What the exercise asks :: From the entries, copy each line that includes "proposeRoles".
━━━━━ Provided data
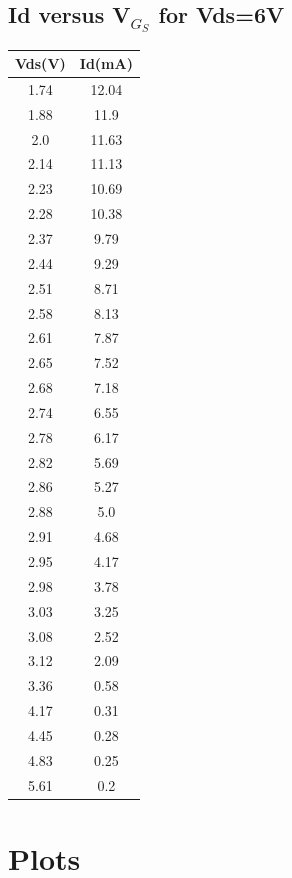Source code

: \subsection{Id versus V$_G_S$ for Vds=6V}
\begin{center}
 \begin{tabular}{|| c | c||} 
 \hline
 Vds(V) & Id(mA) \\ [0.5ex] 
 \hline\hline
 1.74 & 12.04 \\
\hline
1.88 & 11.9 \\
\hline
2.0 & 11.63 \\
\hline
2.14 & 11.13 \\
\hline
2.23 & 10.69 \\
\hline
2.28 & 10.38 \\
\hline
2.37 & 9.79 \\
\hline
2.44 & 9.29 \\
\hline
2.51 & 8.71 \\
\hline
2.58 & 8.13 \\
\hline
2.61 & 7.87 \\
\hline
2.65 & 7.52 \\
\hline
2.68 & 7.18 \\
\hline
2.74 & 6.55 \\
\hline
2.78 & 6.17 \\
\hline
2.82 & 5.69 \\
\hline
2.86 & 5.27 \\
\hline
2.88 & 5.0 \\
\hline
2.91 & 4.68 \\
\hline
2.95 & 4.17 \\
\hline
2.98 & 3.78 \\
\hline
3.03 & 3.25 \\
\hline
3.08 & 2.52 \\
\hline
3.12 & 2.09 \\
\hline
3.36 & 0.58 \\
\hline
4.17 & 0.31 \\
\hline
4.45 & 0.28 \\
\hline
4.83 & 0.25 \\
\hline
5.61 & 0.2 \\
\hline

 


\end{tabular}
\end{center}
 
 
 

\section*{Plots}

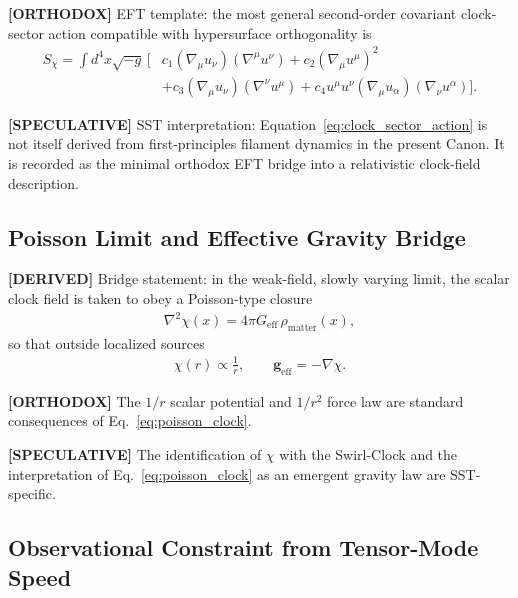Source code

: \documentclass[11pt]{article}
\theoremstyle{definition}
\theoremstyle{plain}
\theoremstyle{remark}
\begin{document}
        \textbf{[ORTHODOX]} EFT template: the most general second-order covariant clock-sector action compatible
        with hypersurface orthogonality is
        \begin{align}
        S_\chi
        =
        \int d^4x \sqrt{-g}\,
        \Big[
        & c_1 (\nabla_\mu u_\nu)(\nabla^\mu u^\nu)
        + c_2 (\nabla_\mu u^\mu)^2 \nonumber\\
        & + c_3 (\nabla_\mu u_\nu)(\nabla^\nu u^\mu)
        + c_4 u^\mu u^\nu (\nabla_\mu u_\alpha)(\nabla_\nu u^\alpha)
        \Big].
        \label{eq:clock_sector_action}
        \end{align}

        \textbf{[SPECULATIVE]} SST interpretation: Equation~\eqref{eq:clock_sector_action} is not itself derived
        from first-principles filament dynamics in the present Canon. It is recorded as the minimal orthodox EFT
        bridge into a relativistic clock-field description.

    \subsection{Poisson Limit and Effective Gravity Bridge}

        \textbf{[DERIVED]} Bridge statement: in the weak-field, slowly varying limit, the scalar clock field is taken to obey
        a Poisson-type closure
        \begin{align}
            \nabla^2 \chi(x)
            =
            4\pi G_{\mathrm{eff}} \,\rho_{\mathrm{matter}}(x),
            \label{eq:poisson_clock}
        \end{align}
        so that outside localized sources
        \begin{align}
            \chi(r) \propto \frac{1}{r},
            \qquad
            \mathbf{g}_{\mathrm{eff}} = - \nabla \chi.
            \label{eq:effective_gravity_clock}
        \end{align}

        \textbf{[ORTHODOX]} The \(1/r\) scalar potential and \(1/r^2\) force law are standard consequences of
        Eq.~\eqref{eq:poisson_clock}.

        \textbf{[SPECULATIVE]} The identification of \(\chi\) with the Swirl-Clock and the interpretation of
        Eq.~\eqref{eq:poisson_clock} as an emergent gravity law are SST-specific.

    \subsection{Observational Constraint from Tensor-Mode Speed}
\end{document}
━━━━━━━━━━
━━━━━ Provided data
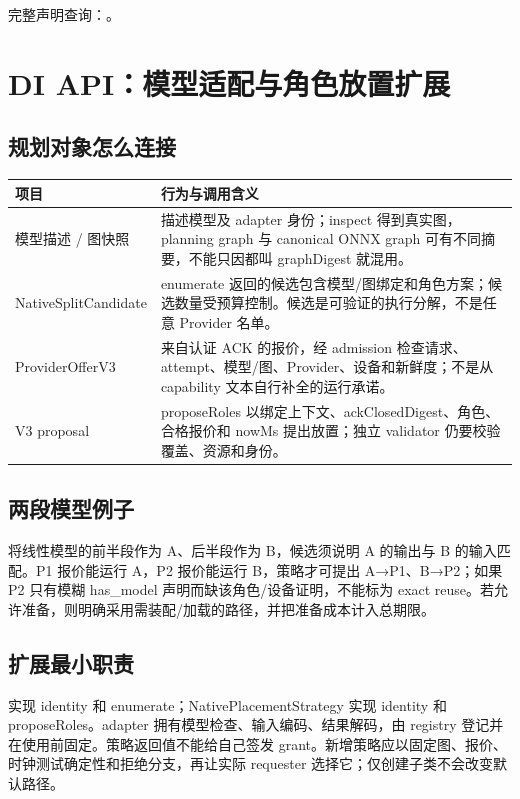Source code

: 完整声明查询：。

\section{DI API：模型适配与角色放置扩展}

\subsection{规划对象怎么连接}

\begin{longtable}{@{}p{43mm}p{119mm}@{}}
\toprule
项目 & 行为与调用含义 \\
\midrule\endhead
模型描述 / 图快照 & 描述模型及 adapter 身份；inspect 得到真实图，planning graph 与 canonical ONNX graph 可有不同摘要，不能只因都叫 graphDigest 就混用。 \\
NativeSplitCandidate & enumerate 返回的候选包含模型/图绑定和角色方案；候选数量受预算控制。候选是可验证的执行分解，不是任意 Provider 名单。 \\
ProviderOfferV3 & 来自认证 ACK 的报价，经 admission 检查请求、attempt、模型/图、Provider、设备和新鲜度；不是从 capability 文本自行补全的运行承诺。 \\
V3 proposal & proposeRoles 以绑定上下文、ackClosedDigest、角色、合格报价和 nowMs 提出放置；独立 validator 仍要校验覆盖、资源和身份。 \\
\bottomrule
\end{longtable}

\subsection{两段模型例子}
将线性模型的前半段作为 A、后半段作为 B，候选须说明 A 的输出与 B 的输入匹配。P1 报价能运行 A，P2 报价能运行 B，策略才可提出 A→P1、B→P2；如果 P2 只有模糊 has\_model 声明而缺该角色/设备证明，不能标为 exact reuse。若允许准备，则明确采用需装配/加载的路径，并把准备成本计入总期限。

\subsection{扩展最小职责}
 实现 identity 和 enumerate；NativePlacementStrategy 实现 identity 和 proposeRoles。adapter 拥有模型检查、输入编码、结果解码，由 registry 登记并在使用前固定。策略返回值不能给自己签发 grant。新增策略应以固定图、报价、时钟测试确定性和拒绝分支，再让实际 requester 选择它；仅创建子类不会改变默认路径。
━━━━━━━━━━
Output of the task ::
V3 proposal & proposeRoles 以绑定上下文、ackClosedDigest、角色、合格报价和 nowMs 提出放置；独立 validator 仍要校验覆盖、资源和身份。 \\
 实现 identity 和 enumerate；NativePlacementStrategy 实现 identity 和 proposeRoles。adapter 拥有模型检查、输入编码、结果解码，由 registry 登记并在使用前固定。策略返回值不能给自己签发 grant。新增策略应以固定图、报价、时钟测试确定性和拒绝分支，再让实际 requester 选择它；仅创建子类不会改变默认路径。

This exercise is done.